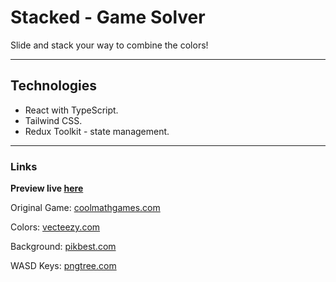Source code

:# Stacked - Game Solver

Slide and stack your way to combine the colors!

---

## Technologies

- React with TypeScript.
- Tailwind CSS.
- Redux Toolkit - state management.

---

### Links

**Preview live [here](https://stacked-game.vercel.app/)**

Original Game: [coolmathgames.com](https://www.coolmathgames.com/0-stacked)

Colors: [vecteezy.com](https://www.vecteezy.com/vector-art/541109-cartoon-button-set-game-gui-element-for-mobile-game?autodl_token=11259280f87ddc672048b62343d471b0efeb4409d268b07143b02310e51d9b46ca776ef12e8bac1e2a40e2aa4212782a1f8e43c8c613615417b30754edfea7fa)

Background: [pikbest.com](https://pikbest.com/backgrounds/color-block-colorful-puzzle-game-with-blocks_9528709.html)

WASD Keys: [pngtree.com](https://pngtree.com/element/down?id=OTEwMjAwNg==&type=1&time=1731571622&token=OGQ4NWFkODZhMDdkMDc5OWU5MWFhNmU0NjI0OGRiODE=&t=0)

---

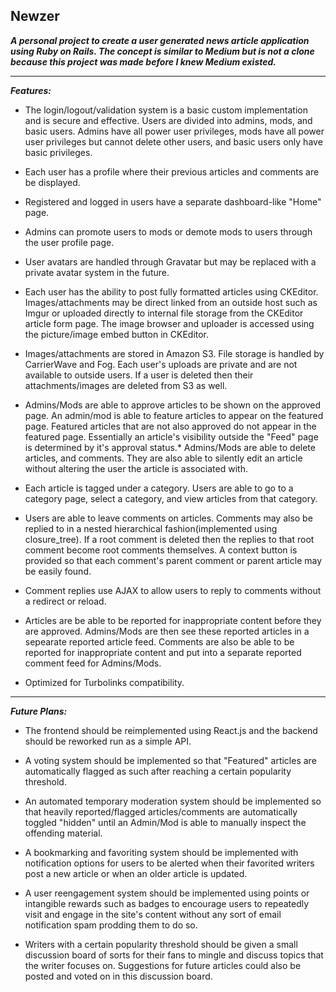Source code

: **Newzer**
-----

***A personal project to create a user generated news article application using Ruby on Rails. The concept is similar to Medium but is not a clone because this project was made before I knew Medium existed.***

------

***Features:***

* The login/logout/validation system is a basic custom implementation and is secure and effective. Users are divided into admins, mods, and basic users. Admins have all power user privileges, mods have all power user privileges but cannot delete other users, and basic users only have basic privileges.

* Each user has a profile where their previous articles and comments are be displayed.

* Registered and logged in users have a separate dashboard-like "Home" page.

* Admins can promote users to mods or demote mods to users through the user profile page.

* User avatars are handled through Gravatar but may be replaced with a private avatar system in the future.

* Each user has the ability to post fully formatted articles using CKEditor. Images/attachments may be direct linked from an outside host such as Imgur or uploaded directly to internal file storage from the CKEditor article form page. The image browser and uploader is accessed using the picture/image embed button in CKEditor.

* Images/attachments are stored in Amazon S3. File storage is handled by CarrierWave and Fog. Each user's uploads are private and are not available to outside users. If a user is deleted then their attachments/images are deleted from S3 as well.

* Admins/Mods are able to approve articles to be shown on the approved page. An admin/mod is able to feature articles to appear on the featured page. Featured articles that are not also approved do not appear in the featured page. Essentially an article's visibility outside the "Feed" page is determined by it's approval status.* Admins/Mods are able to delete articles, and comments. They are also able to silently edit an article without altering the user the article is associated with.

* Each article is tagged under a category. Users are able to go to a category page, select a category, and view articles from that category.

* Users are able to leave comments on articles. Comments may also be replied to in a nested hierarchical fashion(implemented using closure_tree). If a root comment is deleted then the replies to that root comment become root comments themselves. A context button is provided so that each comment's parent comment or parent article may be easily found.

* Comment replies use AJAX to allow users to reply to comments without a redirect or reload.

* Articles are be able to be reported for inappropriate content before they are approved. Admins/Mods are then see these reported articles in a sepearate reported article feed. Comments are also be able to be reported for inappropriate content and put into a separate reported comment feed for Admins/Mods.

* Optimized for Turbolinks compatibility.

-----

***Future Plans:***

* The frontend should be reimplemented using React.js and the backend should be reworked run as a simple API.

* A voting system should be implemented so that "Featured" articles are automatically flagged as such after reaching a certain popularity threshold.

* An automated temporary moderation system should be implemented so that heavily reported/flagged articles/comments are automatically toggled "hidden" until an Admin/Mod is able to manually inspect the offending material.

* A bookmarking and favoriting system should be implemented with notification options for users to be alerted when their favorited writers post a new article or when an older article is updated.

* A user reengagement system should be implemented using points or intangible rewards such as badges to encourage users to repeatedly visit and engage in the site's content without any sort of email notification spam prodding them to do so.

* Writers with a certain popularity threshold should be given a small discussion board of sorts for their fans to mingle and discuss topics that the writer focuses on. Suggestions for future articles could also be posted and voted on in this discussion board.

◆ Exercise prompt ◆
Please report how many lines of the listing contain the word "using", and include nothing beyond that number.

◆ Solution to the problem ◆
5